MP High Court Imprisons Health Officials for Contempt in Ward Boy Regularization Case
The Indore bench of the Madhya Pradesh High Court has delivered a stern verdict, sentencing four state health department officials to two months of simple imprisonment for contempt of court. This ruling stems from a prolonged delay in regularizing a ward boy in Mandsaur district, highlighting systemic failures in administrative compliance.

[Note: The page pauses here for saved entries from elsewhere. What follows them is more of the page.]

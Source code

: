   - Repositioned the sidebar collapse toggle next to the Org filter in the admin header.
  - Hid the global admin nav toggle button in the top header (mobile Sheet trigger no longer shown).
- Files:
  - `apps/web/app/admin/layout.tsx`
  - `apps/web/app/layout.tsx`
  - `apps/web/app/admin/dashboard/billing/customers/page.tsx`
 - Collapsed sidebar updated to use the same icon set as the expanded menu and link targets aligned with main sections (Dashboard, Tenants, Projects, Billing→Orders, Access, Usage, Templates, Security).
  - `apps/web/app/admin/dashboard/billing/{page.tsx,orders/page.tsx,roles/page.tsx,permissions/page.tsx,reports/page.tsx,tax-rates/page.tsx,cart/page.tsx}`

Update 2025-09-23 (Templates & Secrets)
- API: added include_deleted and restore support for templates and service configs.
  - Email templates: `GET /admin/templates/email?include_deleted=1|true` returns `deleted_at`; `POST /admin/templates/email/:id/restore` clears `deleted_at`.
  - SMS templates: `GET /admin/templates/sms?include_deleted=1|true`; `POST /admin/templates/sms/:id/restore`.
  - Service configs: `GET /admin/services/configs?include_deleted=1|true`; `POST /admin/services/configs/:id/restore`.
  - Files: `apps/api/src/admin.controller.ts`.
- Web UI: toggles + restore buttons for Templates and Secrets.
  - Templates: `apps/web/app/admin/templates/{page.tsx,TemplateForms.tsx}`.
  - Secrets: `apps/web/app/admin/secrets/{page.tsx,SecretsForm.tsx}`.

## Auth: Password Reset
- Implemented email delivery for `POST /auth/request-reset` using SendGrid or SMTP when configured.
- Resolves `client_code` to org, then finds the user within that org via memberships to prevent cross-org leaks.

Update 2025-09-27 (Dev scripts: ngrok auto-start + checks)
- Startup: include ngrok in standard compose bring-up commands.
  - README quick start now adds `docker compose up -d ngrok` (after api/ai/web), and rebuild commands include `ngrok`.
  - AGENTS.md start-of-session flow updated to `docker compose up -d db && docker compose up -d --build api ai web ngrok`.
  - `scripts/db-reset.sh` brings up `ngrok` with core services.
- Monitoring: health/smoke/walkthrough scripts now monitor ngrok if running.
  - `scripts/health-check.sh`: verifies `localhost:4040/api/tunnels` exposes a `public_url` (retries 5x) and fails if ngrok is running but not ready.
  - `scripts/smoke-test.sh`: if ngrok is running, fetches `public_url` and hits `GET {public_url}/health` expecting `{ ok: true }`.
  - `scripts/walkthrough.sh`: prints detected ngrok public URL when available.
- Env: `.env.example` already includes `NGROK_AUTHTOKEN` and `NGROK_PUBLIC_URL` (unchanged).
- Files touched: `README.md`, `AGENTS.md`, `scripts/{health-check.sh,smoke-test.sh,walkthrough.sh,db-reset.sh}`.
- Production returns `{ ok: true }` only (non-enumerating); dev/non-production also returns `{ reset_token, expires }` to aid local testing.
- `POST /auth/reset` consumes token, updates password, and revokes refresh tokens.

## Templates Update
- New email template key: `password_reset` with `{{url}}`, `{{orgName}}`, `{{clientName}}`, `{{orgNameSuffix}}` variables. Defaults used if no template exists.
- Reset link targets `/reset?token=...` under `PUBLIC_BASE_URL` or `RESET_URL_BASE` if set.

Court Order and Key Officials Involved
Justice Pranay Verma pronounced the order on March 16, which was officially uploaded on Monday. The judgment addressed nine contempt petitions that were consolidated due to their common origin from identical writ court directives. The court suspended the sentence for three weeks, allowing the officials—including retired Additional Chief Secretary Mohd Suleman and former health commissioner—time to seek legal relief or achieve full compliance with the court's directives.
Background of the Case
The controversy began with a December 6, 2023, court order that mandated the regularization of petitioners, all health department employees, from their initial appointment dates ranging from 2004 to 2016. The directive included granting all consequential service benefits and set a strict three-month deadline for implementation. When this deadline passed without action, the petitioners filed contempt petitions in 2024 against key officials: Mohd Suleman, Rathi, former Ujjain division joint director of health services Dr. DK Tiwari, and Mandsaur's chief medical and health officer Dr. Govind Chouhan.
Escalation and Court Warnings
As compliance reports were promised but not delivered, the court imposed costs of Rs 25,000 on the respondents. They were further directed to appear personally before the court. A Writ Appeal filed against the original order was dismissed on May 20, 2025, with the court criticizing the respondents for employing "every possible tactic to avoid compliance while repeatedly misleading the court on one pretext or another."
On February 6, the court issued a final warning, granting four weeks for complete compliance. It explicitly stated that failure to meet this deadline by the next hearing would automatically result in a contempt finding, without requiring additional orders.
Final Compliance and Court's Verdict
When the matter was revisited on March 16, the respondents submitted a compliance report indicating that a regularization order had been passed on March 12, 2026—well beyond the four-week deadline. The court noted that the original writ petition required regularization along with all consequential benefits, which had not been fully addressed. This delay and incomplete compliance led to the contempt ruling and imprisonment sentence, underscoring the judiciary's intolerance for administrative negligence.